Apple KingdomYoung, prosperous companies more often than not depend on other companies. They form partnerships in order to deliver what neither company could have delivered alone. Apple has had to partner (or at least work agreeably with) the entertainment industry to deliver products like iTunes and the Apple TV.

The same goes for carriers like Comcast, Time Warner, Dish and DIRECTV. These carriers couldn’t exist without agreements to deliver content.

As we know, from time to time, the practicalities of those partnerships result in compromises that don’t serve the customer 100 percent of the time. For example, my old ReplayTV had a 30-second skip button. A decade ago, the sensible thing to do was to digitally skip 30 seconds of content. Poof. Instantaneous. Today, concessions to advertisers result in a DIRECTV 30 second skip that, instead, fast forwards through 30 seconds. The idea is that you just might catch a glimpse of something that appeals to you and then backtrack to the ad. This is power corrupted.
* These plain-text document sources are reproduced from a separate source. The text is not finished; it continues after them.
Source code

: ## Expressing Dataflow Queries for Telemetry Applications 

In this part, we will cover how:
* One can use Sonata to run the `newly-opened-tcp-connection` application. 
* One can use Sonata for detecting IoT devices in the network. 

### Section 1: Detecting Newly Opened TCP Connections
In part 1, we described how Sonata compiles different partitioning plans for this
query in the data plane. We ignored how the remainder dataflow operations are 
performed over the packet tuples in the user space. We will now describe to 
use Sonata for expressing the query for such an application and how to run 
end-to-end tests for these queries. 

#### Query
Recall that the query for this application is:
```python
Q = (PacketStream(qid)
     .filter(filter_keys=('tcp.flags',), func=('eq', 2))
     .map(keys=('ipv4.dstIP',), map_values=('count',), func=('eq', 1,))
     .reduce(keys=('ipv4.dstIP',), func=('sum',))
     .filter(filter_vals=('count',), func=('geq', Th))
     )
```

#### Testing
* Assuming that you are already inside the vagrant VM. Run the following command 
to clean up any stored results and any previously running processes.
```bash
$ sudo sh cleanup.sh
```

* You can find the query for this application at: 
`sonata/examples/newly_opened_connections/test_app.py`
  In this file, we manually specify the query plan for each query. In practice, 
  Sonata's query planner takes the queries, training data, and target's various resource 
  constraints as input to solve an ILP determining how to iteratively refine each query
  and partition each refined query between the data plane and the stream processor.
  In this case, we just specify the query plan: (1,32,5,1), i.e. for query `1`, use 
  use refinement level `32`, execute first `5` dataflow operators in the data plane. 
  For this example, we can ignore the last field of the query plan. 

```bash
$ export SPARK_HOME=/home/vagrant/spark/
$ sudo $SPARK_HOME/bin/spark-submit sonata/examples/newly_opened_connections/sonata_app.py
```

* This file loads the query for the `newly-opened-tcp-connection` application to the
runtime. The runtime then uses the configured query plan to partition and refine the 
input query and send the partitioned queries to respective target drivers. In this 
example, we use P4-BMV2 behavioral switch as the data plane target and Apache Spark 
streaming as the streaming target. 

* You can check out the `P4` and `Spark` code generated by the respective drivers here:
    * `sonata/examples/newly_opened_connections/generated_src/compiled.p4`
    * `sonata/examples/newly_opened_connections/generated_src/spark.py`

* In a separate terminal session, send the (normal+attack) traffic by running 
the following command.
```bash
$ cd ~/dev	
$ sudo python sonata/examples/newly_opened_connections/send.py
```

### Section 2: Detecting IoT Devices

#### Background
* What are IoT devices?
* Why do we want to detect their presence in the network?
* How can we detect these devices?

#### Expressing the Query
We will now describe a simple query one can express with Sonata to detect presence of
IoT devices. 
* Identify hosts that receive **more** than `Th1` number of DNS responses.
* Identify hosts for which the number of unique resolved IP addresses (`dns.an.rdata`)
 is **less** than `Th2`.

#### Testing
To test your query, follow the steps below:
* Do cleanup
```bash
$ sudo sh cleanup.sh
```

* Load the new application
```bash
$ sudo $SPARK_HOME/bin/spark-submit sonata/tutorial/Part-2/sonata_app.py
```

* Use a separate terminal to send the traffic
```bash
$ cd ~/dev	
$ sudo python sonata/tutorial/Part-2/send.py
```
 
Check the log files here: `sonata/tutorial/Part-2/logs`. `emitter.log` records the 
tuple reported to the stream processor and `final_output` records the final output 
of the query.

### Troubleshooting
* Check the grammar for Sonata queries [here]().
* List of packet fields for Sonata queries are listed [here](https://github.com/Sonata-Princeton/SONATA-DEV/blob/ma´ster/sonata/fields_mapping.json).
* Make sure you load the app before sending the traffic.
Another concession to advertisers is the Pause button on the DIRECTV DVR. The pause button should always freeze currently playing content, right? Not in DIRECTV-speak. Recently a software update changes the rules. When you’re in the library, perusing content, and the current video stream is in a small PIP, pressing the Pause button plays the currently selected library item. Why? It seems the goal here is to keep you from freezing distracting content, potentially ads, while you inspect the saved library. But the net result is that the Pause button becomes a wickedly distorted instrument of DIRECTVs agenda rather than adhering to great UI principles and customer satisfaction. Pause means pause.

Contrast that to Apple’s Mountain Lion AirPlay Mirroring. In this case, the former agenda of some content providers is utterly disrupted. But with grace. Heretofore, content providers set their own rules. You could watch this kind of content on the big HDTV, but you could only watch that kind of content on iPads or your Mac. With Mountain Lion’s AirPlay Mirroring plus an Apple TV, you can put anything you can watch on your Mac on the big HDTV in the living room.

This has all kinds of disruptive effects. It makes cord-cutting trivial. And it forces content providers to change their policies about what content goes where. In fact, one theory is that AirPlay Mirroring is what forced Hulu’s hand, and that’s why it’s now found on Apple TV. Ah, the finesse.

Here’s another example. Dish recently introduced something originally called Auto Hop, rebranded as “The Hopper.” The Hopper, during payback, detects ads and automatically skips them. You don’t even have to press the 30-second skip button. It may have a cute kangaroo logo, but it has the networks outraged, and they are suing.

The distinction here is that Apple is a large and powerful company. It has the technical talent and acumen to develop disruptive technologies that surprise and delight the customer. Partners can’t reasonably demand concessions that interfere with Apple’s vision. Dish, however, in trying to satisfy its own customers, seems to have misjudged its delicate position: it exists at the mercy of the content providers. Those providers know that they have plenty of other outlets for their content.

Perils of Power

When a company becomes too big and too powerful, it finds that it can depend less and less on partnerships. It finds that it can call its own shots, and it doesn’t have to make compromises and concessions that work against its own agenda. Apple has always been this way. Partnering is just another name for losing control of the customer experience. Regretably, former partners become, if left to the weaknesses of the human psyche, irritants to be crushed.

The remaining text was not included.